## Listed records
┌──

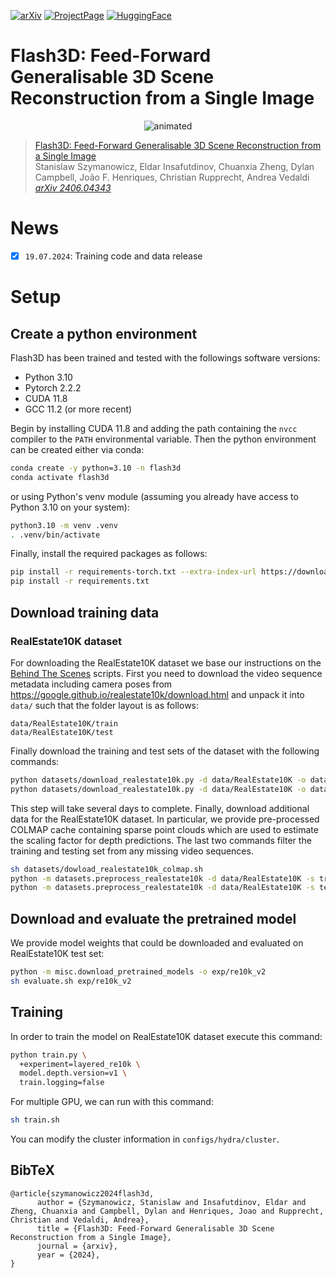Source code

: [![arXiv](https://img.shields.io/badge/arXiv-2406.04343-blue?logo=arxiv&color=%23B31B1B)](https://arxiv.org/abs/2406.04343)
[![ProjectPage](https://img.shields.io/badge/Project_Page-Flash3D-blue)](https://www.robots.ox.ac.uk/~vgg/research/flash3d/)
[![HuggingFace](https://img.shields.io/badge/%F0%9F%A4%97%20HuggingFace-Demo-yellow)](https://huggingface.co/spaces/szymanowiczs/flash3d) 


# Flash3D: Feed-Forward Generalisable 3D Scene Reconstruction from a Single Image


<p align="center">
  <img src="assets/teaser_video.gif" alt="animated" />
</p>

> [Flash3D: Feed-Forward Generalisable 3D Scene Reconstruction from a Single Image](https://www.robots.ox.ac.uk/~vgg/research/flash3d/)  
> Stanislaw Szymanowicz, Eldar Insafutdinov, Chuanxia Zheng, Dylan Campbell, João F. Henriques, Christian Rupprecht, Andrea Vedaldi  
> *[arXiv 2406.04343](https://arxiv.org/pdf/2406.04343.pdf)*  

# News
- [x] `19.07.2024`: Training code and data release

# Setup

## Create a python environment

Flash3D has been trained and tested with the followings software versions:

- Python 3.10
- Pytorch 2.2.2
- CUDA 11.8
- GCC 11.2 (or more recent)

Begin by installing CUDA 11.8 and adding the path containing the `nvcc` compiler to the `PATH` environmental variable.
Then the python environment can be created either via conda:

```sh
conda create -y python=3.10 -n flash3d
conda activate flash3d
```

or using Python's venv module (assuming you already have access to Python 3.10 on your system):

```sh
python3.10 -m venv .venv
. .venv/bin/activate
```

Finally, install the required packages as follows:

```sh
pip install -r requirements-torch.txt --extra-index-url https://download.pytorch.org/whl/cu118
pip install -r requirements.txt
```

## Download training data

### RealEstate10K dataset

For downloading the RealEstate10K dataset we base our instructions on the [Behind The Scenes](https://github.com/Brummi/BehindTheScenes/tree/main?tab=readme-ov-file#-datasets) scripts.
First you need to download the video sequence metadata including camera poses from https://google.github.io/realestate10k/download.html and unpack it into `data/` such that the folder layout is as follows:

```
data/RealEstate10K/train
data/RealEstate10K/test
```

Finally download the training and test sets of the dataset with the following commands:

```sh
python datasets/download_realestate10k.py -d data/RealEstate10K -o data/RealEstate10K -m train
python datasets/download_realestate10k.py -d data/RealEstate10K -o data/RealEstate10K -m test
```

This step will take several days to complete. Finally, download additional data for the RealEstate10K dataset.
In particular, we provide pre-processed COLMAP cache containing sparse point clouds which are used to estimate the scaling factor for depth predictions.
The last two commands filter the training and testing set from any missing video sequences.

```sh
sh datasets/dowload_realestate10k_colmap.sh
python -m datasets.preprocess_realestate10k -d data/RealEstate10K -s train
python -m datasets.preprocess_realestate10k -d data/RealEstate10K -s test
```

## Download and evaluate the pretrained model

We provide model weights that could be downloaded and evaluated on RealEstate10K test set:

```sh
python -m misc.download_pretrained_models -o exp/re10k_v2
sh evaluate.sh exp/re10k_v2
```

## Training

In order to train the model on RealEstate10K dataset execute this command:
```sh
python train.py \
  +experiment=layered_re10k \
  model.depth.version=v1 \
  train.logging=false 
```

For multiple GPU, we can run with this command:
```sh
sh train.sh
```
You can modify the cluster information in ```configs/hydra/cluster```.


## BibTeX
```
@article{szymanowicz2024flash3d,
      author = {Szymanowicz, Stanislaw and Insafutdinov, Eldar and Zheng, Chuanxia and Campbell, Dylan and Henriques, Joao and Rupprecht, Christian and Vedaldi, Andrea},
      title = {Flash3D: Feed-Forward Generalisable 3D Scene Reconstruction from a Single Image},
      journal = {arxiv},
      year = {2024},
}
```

└──

## What is being asked
Throughout the data above, copy all lines where the word "that" is found.

## Written response
First you need to download the video sequence metadata including camera poses from https://google.github.io/realestate10k/download.html and unpack it into `data/` such that the folder layout is as follows:
We provide model weights that could be downloaded and evaluated on RealEstate10K test set:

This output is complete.